## YOUR GOAL
Each line of the listing below containing the word "currently" should be returned.

++++++++++++++++++++

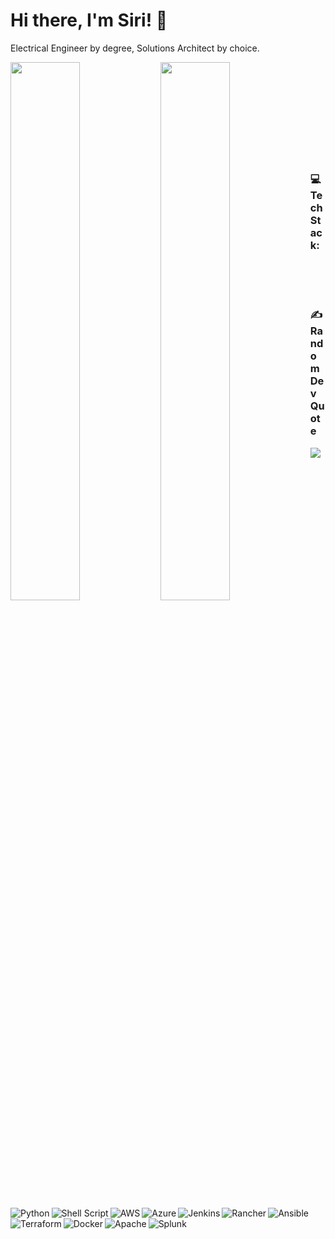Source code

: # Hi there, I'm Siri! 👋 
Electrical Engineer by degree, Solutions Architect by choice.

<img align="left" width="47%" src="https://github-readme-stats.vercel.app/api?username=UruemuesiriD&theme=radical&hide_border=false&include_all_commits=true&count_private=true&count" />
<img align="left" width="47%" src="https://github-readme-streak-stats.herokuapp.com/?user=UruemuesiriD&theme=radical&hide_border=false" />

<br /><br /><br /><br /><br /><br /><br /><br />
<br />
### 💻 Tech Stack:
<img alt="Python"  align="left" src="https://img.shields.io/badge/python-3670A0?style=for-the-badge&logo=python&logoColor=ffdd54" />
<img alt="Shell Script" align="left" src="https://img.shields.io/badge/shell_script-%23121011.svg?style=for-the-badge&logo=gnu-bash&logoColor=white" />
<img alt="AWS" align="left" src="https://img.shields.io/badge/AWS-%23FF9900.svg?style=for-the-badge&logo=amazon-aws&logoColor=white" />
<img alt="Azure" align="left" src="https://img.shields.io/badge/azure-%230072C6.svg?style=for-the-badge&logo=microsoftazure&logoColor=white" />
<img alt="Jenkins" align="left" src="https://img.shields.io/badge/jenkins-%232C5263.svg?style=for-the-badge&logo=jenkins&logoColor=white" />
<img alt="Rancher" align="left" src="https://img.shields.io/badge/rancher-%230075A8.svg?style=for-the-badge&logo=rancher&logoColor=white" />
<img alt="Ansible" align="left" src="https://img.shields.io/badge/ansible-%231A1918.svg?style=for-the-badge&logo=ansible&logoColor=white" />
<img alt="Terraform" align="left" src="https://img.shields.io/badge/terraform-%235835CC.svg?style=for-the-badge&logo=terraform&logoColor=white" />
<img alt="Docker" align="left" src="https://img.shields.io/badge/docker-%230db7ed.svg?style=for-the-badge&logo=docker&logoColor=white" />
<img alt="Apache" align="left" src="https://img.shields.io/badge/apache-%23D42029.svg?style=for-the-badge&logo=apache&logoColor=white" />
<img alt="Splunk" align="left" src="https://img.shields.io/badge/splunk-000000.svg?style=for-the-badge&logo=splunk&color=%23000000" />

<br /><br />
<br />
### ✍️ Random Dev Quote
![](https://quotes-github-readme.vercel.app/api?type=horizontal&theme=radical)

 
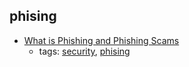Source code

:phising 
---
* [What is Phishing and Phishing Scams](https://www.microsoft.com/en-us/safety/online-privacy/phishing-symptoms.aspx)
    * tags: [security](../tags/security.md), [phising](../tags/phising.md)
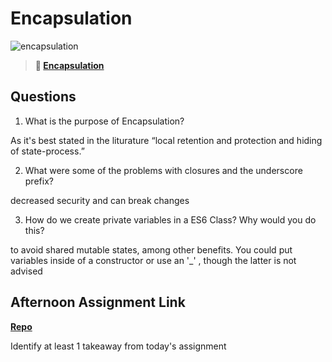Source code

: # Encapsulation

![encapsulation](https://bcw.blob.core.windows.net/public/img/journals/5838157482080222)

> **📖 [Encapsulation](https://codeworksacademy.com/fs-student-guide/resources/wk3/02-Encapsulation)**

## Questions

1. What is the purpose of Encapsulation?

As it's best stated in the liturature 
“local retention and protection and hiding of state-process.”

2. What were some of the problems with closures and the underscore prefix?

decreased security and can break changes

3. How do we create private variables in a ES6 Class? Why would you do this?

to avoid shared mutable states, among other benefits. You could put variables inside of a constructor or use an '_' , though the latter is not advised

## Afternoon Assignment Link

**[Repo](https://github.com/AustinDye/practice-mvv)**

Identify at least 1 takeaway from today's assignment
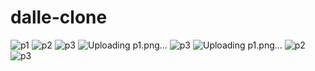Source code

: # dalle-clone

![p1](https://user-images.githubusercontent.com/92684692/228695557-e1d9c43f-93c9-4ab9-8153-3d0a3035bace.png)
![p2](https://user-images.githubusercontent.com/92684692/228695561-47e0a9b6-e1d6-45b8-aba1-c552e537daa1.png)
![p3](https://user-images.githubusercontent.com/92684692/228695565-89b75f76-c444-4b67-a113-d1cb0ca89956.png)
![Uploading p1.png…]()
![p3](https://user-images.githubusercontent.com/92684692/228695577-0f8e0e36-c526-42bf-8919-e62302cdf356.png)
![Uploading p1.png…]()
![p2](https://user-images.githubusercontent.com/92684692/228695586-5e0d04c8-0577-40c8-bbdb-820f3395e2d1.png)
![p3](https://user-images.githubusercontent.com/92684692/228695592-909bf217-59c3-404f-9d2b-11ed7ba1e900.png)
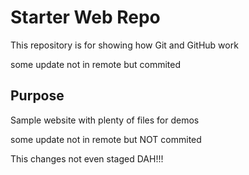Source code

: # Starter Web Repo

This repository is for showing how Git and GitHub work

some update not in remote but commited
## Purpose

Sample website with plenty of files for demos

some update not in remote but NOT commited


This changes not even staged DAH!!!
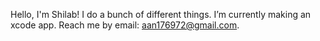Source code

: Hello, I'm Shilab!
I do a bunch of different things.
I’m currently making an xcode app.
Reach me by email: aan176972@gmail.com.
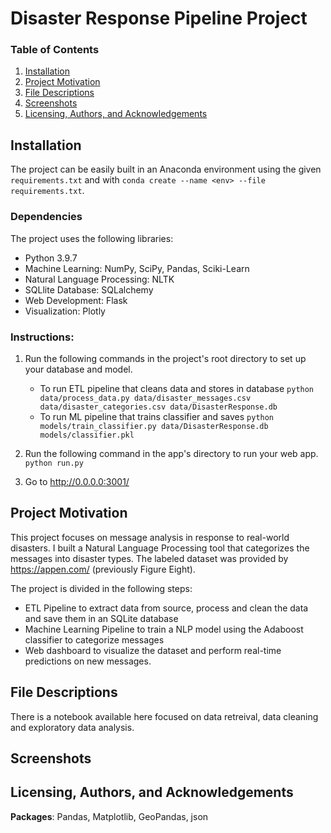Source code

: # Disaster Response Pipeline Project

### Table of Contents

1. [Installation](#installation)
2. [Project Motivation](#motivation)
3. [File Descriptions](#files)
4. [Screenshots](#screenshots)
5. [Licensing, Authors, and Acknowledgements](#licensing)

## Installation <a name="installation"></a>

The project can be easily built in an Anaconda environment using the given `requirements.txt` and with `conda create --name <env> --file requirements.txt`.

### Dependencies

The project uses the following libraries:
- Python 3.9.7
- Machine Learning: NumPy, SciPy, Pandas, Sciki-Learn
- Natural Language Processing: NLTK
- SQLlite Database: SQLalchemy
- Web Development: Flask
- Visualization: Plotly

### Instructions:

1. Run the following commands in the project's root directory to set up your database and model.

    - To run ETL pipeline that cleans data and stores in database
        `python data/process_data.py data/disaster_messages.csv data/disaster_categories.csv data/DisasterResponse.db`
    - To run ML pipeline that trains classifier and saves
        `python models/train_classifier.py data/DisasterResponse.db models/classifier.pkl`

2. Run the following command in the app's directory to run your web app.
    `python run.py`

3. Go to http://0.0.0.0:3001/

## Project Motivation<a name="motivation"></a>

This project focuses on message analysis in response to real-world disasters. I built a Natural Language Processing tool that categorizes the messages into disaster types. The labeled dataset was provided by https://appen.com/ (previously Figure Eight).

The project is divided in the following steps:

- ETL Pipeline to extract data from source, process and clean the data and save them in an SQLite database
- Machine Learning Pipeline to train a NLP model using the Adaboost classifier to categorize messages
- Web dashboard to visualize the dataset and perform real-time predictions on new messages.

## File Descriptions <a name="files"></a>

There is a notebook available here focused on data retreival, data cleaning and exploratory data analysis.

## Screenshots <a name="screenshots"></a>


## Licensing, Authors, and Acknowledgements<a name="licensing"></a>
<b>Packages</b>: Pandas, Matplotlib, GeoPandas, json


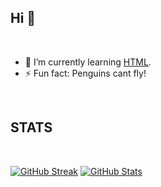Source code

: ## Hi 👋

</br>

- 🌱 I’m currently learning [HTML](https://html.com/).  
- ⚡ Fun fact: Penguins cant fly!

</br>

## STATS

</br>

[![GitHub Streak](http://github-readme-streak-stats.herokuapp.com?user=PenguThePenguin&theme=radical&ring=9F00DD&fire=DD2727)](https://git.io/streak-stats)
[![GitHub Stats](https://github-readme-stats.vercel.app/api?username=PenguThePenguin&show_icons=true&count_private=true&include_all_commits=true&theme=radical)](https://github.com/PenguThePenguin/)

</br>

++++++++++++++++++++

## TASK SOLUTION
I’m currently making an xcode app.
- 🌱 I’m currently learning [HTML](https://html.com/).  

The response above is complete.